Question about biased estimator

Question

Assume $X$ is a random variable from a population with normal distribution. Using the likelihood function I get the expression below: $\hat{\sigma_X}^2 = \sum_{i=1}^{n}{\dfrac{(X_i-\mu)^2}{n}}$ for variance.

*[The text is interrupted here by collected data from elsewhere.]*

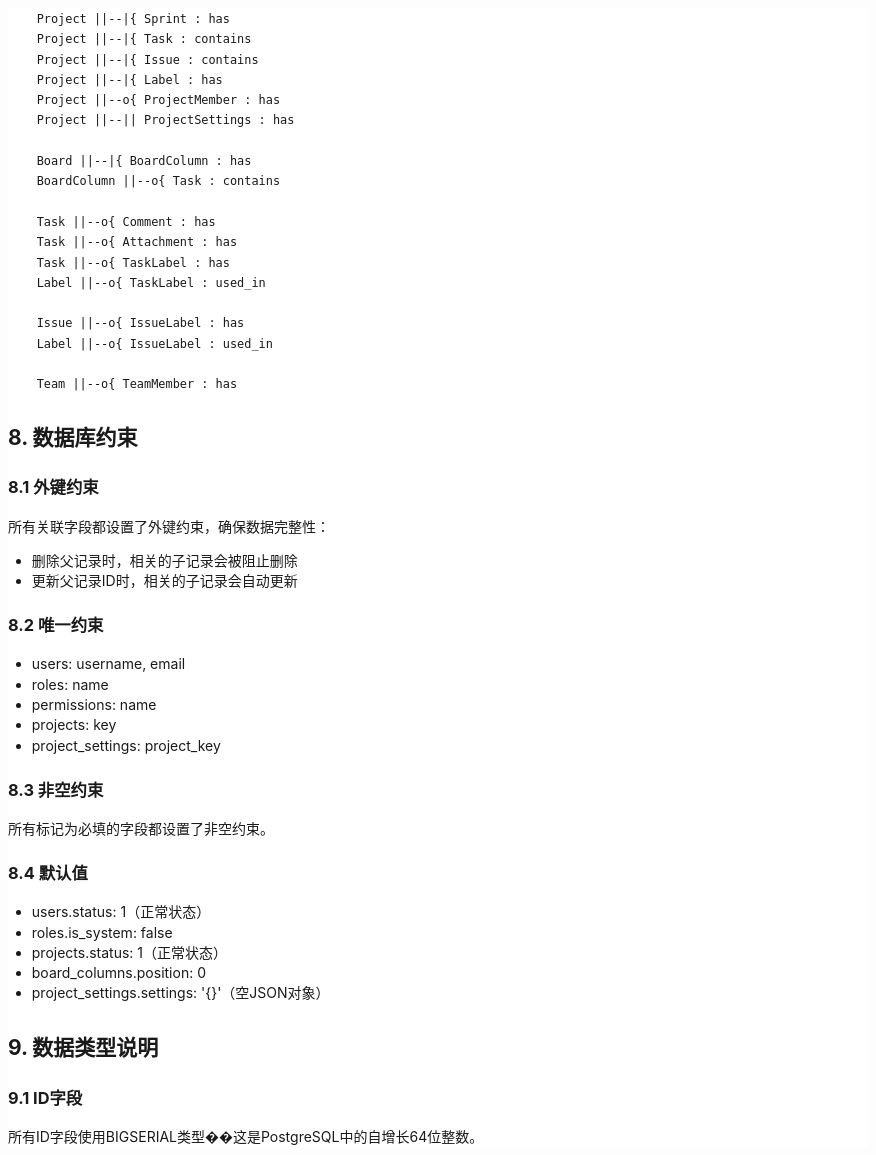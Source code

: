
 ```mermaid
    Project ||--|{ Sprint : has
    Project ||--|{ Task : contains
    Project ||--|{ Issue : contains
    Project ||--|{ Label : has
    Project ||--o{ ProjectMember : has
    Project ||--|| ProjectSettings : has
    
    Board ||--|{ BoardColumn : has
    BoardColumn ||--o{ Task : contains
    
    Task ||--o{ Comment : has
    Task ||--o{ Attachment : has
    Task ||--o{ TaskLabel : has
    Label ||--o{ TaskLabel : used_in
    
    Issue ||--o{ IssueLabel : has
    Label ||--o{ IssueLabel : used_in
    
    Team ||--o{ TeamMember : has
```

## 8. 数据库约束

### 8.1 外键约束
所有关联字段都设置了外键约束，确保数据完整性：
- 删除父记录时，相关的子记录会被阻止删除
- 更新父记录ID时，相关的子记录会自动更新

### 8.2 唯一约束
- users: username, email
- roles: name
- permissions: name
- projects: key
- project_settings: project_key

### 8.3 非空约束
所有标记为必填的字段都设置了非空约束。

### 8.4 默认值
- users.status: 1（正常状态）
- roles.is_system: false
- projects.status: 1（正常状态）
- board_columns.position: 0
- project_settings.settings: '{}'（空JSON对象）

## 9. 数据类型说明

### 9.1 ID字段
所有ID字段使用BIGSERIAL类型��这是PostgreSQL中的自增长64位整数。

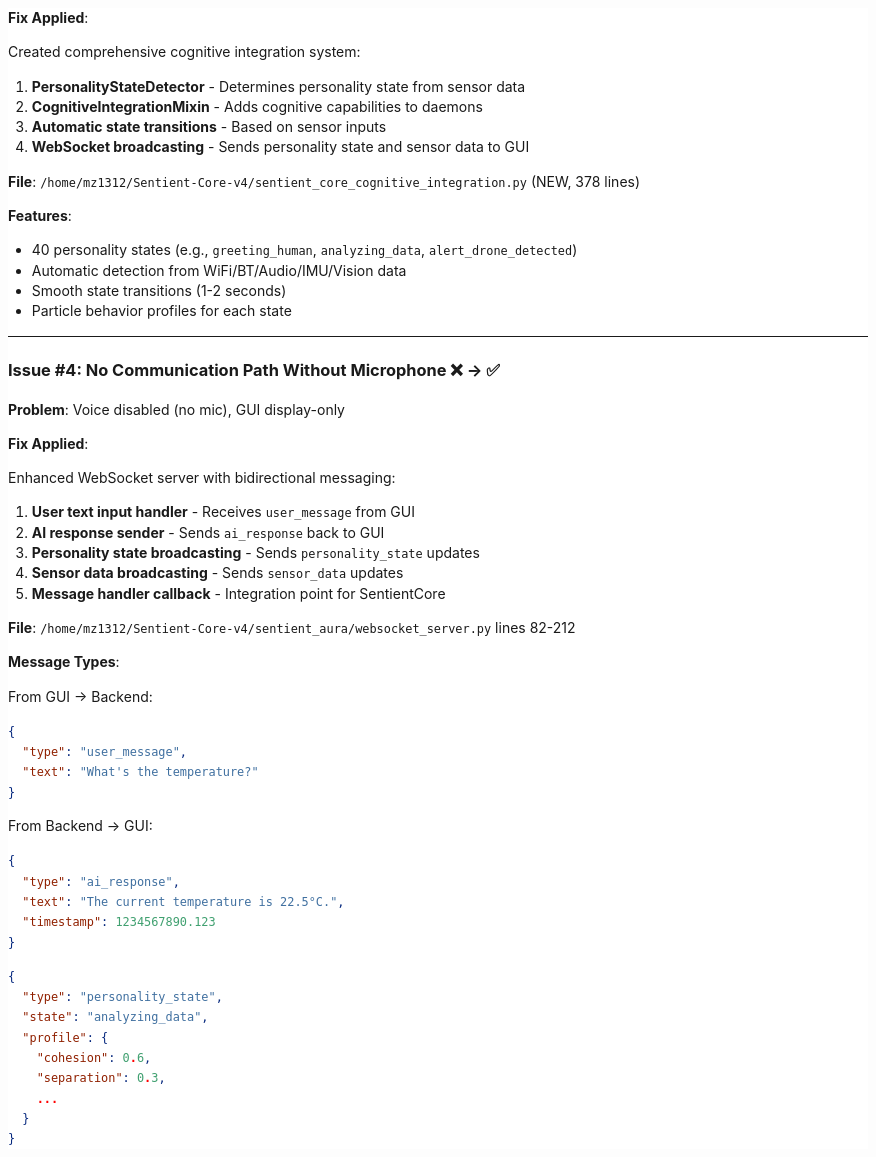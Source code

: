 **Fix Applied**:

Created comprehensive cognitive integration system:

1. **PersonalityStateDetector** - Determines personality state from sensor data
2. **CognitiveIntegrationMixin** - Adds cognitive capabilities to daemons
3. **Automatic state transitions** - Based on sensor inputs
4. **WebSocket broadcasting** - Sends personality state and sensor data to GUI

**File**: `/home/mz1312/Sentient-Core-v4/sentient_core_cognitive_integration.py` (NEW, 378 lines)

**Features**:
- 40 personality states (e.g., `greeting_human`, `analyzing_data`, `alert_drone_detected`)
- Automatic detection from WiFi/BT/Audio/IMU/Vision data
- Smooth state transitions (1-2 seconds)
- Particle behavior profiles for each state

---

### Issue #4: No Communication Path Without Microphone ❌ → ✅

**Problem**: Voice disabled (no mic), GUI display-only

**Fix Applied**:

Enhanced WebSocket server with bidirectional messaging:

1. **User text input handler** - Receives `user_message` from GUI
2. **AI response sender** - Sends `ai_response` back to GUI
3. **Personality state broadcasting** - Sends `personality_state` updates
4. **Sensor data broadcasting** - Sends `sensor_data` updates
5. **Message handler callback** - Integration point for SentientCore

**File**: `/home/mz1312/Sentient-Core-v4/sentient_aura/websocket_server.py` lines 82-212

**Message Types**:

From GUI → Backend:
```json
{
  "type": "user_message",
  "text": "What's the temperature?"
}
```

From Backend → GUI:
```json
{
  "type": "ai_response",
  "text": "The current temperature is 22.5°C.",
  "timestamp": 1234567890.123
}
```

```json
{
  "type": "personality_state",
  "state": "analyzing_data",
  "profile": {
    "cohesion": 0.6,
    "separation": 0.3,
    ...
  }
}
```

I want prove that, $E[\hat{\sigma_X}^2]=\dfrac{n-1}{n}\sigma_X^2$.

I begin ...

$E[\hat{\sigma_X}^2]=\dfrac{1}{n}E[\sum_{i=1}^{n}{(X_i-\mu)^2}]$

$\dfrac{1}{n}(E[(X_1-\mu)^2]+E[(X_2-\mu)^2]\cdots E[(X_n-\mu)^2])$

pdta: $\mu$ is a theorical mean (not estimator of mean)

Answer 1

Hint: expand out $(X_i - \mu)^2 = X_i^2 - 2 X_i \mu + \mu^2$. Now compute $E[X_i^2]$, $E[X_i \mu]$ and $E[\mu^2]$.

EDIT: If $\mu$ is the actual mean rather than an estimator, then the statement is wrong: $E[(X_i - \mu)^2] = \sigma^2$ and $E[\hat{\sigma}_X^2] = \sigma^2$.